Records drawn from a dataset

=== Begin Enclosure ===

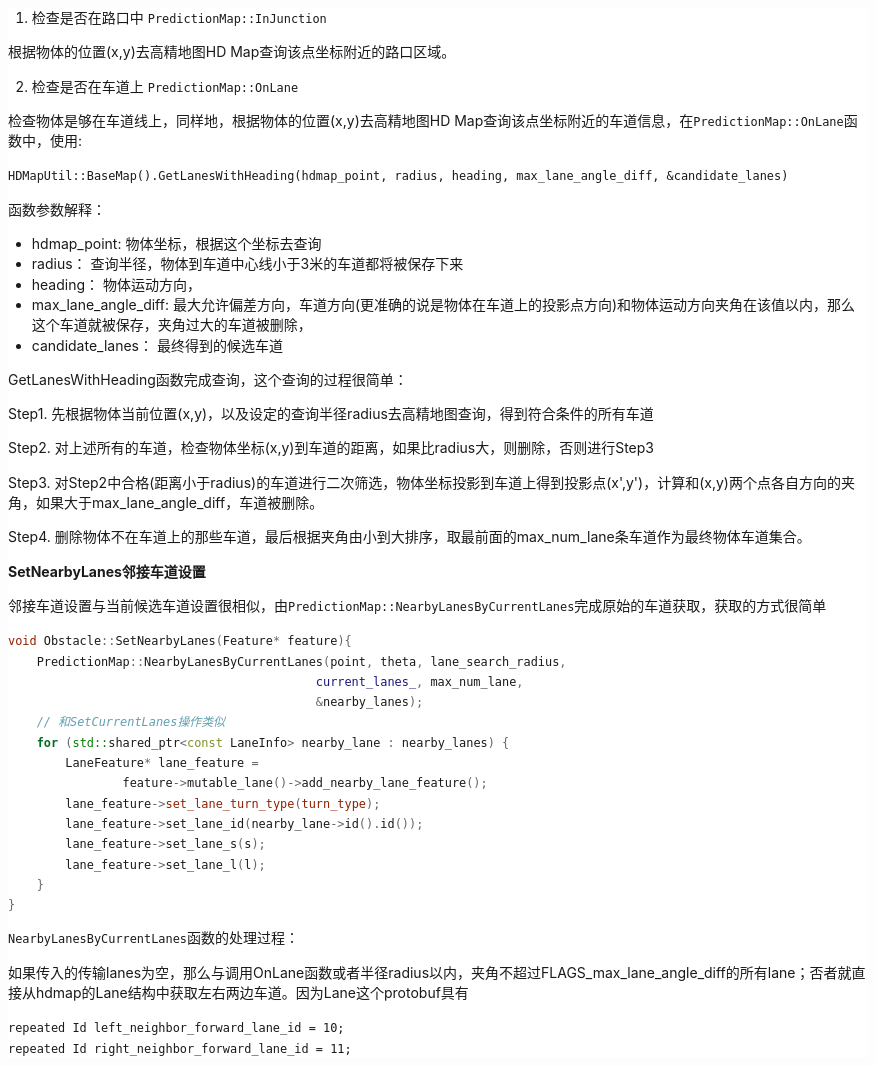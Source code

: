 1. 检查是否在路口中 `PredictionMap::InJunction`

根据物体的位置(x,y)去高精地图HD Map查询该点坐标附近的路口区域。

2. 检查是否在车道上 `PredictionMap::OnLane`

检查物体是够在车道线上，同样地，根据物体的位置(x,y)去高精地图HD Map查询该点坐标附近的车道信息，在`PredictionMap::OnLane`函数中，使用:

```
HDMapUtil::BaseMap().GetLanesWithHeading(hdmap_point, radius, heading, max_lane_angle_diff, &candidate_lanes)
```

函数参数解释：

- hdmap_point: 物体坐标，根据这个坐标去查询
- radius： 查询半径，物体到车道中心线小于3米的车道都将被保存下来
- heading： 物体运动方向，
- max_lane_angle_diff: 最大允许偏差方向，车道方向(更准确的说是物体在车道上的投影点方向)和物体运动方向夹角在该值以内，那么这个车道就被保存，夹角过大的车道被删除，
- candidate_lanes： 最终得到的候选车道

GetLanesWithHeading函数完成查询，这个查询的过程很简单：

Step1. 先根据物体当前位置(x,y)，以及设定的查询半径radius去高精地图查询，得到符合条件的所有车道

Step2. 对上述所有的车道，检查物体坐标(x,y)到车道的距离，如果比radius大，则删除，否则进行Step3

Step3. 对Step2中合格(距离小于radius)的车道进行二次筛选，物体坐标投影到车道上得到投影点(x',y')，计算和(x,y)两个点各自方向的夹角，如果大于max_lane_angle_diff，车道被删除。

Step4. 删除物体不在车道上的那些车道，最后根据夹角由小到大排序，取最前面的max_num_lane条车道作为最终物体车道集合。

**SetNearbyLanes邻接车道设置**

邻接车道设置与当前候选车道设置很相似，由`PredictionMap::NearbyLanesByCurrentLanes`完成原始的车道获取，获取的方式很简单

```c++
void Obstacle::SetNearbyLanes(Feature* feature){
    PredictionMap::NearbyLanesByCurrentLanes(point, theta, lane_search_radius,
                                           current_lanes_, max_num_lane,
                                           &nearby_lanes);
    // 和SetCurrentLanes操作类似
	for (std::shared_ptr<const LaneInfo> nearby_lane : nearby_lanes) {
       	LaneFeature* lane_feature =
        		feature->mutable_lane()->add_nearby_lane_feature();
        lane_feature->set_lane_turn_type(turn_type);
        lane_feature->set_lane_id(nearby_lane->id().id());
        lane_feature->set_lane_s(s);
        lane_feature->set_lane_l(l);
    }
}
```

`NearbyLanesByCurrentLanes`函数的处理过程：

如果传入的传输lanes为空，那么与调用OnLane函数或者半径radius以内，夹角不超过FLAGS_max_lane_angle_diff的所有lane；否者就直接从hdmap的Lane结构中获取左右两边车道。因为Lane这个protobuf具有

```
repeated Id left_neighbor_forward_lane_id = 10;
repeated Id right_neighbor_forward_lane_id = 11;
```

=== End Enclosure ===

◆ **Instructions for the task**: Write out the entries above verbatim; the pictures do not belong in your copy.

◆ **Expected answer**:
Source code

: 1. 检查是否在路口中 `PredictionMap::InJunction`

根据物体的位置(x,y)去高精地图HD Map查询该点坐标附近的路口区域。

2. 检查是否在车道上 `PredictionMap::OnLane`

检查物体是够在车道线上，同样地，根据物体的位置(x,y)去高精地图HD Map查询该点坐标附近的车道信息，在`PredictionMap::OnLane`函数中，使用:

```
HDMapUtil::BaseMap().GetLanesWithHeading(hdmap_point, radius, heading, max_lane_angle_diff, &candidate_lanes)
```

函数参数解释：

- hdmap_point: 物体坐标，根据这个坐标去查询
- radius： 查询半径，物体到车道中心线小于3米的车道都将被保存下来
- heading： 物体运动方向，
- max_lane_angle_diff: 最大允许偏差方向，车道方向(更准确的说是物体在车道上的投影点方向)和物体运动方向夹角在该值以内，那么这个车道就被保存，夹角过大的车道被删除，
- candidate_lanes： 最终得到的候选车道

GetLanesWithHeading函数完成查询，这个查询的过程很简单：

Step1. 先根据物体当前位置(x,y)，以及设定的查询半径radius去高精地图查询，得到符合条件的所有车道

Step2. 对上述所有的车道，检查物体坐标(x,y)到车道的距离，如果比radius大，则删除，否则进行Step3

Step3. 对Step2中合格(距离小于radius)的车道进行二次筛选，物体坐标投影到车道上得到投影点(x',y')，计算和(x,y)两个点各自方向的夹角，如果大于max_lane_angle_diff，车道被删除。

Step4. 删除物体不在车道上的那些车道，最后根据夹角由小到大排序，取最前面的max_num_lane条车道作为最终物体车道集合。

**SetNearbyLanes邻接车道设置**

邻接车道设置与当前候选车道设置很相似，由`PredictionMap::NearbyLanesByCurrentLanes`完成原始的车道获取，获取的方式很简单

```c++
void Obstacle::SetNearbyLanes(Feature* feature){
    PredictionMap::NearbyLanesByCurrentLanes(point, theta, lane_search_radius,
                                           current_lanes_, max_num_lane,
                                           &nearby_lanes);
    // 和SetCurrentLanes操作类似
	for (std::shared_ptr<const LaneInfo> nearby_lane : nearby_lanes) {
       	LaneFeature* lane_feature =
        		feature->mutable_lane()->add_nearby_lane_feature();
        lane_feature->set_lane_turn_type(turn_type);
        lane_feature->set_lane_id(nearby_lane->id().id());
        lane_feature->set_lane_s(s);
        lane_feature->set_lane_l(l);
    }
}
```

`NearbyLanesByCurrentLanes`函数的处理过程：

如果传入的传输lanes为空，那么与调用OnLane函数或者半径radius以内，夹角不超过FLAGS_max_lane_angle_diff的所有lane；否者就直接从hdmap的Lane结构中获取左右两边车道。因为Lane这个protobuf具有

```
repeated Id left_neighbor_forward_lane_id = 10;
repeated Id right_neighbor_forward_lane_id = 11;
```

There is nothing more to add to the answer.